61. Dvalishvili, A.; Khinikadze, M.; Gegia, G.; Orlov, M. Comparative analysis of neurosurgical aspects of neonatal intraventricular hemorrhage treatment. Georgian Med. News. 2021, 320, 41–46.
62. Alatas, I.; Canaz, G.;, Kayran, N.A.; Kara, N.; Canaz, H. Shunt revision rates in myelomeningocele patients in the first year of life: a retrospective study of 52 patients. Childs Nerv Syst. 2018, 34, 919–923. https://doi.org/10.1016/j.siny.2012.07.004.
63. Liptak, G.S.; Masiulis B.S.; McDonald, J.V. Ventricular shunt survival in children with neural tube defects.

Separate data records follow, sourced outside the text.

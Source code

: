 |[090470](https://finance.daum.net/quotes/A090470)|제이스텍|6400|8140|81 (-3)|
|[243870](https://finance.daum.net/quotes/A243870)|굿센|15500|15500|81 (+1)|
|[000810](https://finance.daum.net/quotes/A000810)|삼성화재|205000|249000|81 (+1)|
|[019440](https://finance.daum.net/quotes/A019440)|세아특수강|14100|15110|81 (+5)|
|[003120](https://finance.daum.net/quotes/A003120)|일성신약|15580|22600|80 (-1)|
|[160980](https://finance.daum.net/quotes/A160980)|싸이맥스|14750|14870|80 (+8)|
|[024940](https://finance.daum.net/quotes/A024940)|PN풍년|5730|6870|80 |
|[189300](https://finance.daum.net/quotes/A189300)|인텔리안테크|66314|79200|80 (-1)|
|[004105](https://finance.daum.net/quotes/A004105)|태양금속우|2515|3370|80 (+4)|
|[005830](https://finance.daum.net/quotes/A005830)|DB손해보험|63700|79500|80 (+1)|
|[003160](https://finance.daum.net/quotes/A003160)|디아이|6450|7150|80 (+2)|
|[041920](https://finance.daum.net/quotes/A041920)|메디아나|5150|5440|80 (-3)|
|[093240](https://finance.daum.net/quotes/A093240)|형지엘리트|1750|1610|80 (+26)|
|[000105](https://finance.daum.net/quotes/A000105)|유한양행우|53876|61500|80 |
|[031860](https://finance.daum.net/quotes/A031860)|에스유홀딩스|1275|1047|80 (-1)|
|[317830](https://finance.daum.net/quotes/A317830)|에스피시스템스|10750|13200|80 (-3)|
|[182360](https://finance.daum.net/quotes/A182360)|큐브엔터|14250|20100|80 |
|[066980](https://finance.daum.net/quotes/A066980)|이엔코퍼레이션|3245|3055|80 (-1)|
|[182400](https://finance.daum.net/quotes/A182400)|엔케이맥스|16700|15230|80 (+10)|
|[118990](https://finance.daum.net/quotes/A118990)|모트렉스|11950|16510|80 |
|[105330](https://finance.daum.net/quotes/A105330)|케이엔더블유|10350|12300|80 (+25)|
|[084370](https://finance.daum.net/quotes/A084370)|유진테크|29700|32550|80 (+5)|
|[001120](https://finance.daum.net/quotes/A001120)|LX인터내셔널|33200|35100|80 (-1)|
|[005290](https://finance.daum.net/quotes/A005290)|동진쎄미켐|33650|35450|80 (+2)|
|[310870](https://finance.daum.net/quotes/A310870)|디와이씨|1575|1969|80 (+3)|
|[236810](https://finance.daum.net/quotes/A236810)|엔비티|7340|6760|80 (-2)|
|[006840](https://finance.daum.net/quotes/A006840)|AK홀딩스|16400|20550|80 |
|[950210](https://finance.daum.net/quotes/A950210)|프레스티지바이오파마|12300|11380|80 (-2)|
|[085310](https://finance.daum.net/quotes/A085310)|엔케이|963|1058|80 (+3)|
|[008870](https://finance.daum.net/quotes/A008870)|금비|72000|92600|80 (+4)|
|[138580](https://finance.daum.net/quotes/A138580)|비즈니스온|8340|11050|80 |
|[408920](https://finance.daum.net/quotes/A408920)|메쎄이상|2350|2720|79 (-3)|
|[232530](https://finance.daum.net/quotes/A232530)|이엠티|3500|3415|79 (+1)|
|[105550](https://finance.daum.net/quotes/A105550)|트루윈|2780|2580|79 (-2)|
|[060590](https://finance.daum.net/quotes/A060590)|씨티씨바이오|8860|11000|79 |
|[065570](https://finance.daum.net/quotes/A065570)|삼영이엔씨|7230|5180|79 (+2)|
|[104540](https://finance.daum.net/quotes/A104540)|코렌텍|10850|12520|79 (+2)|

Acta Neurochir. (Wien). 1985, 74, 113–117. https://doi.org/10.1007/BF01418798.
64. Cavalheiro, S.; da Costa, MDS.; Barbosa, M.M.; Dastoli, P.A.; Mendonça J.N., Cavalheiro, D.; Moron, A.F. Hydrocephalus in myelomeningocele. Childs Nerv. Syst. 2021, 37, 3407–3415. https://doi.org/10.1007/s00381-021-05333-2.

 

The introduction of amendments proposed by the Reviewer made the article appear to have a higher scientific value, and at the same time it is more accessible to a potential reader. Therefore, we would like to thank the Reviewer once again for his/her help.

Author Response File: Author Response.docx

Round 2

Reviewer 1 Report

Authors have addressed the concerns raised. I have no further objection or comment.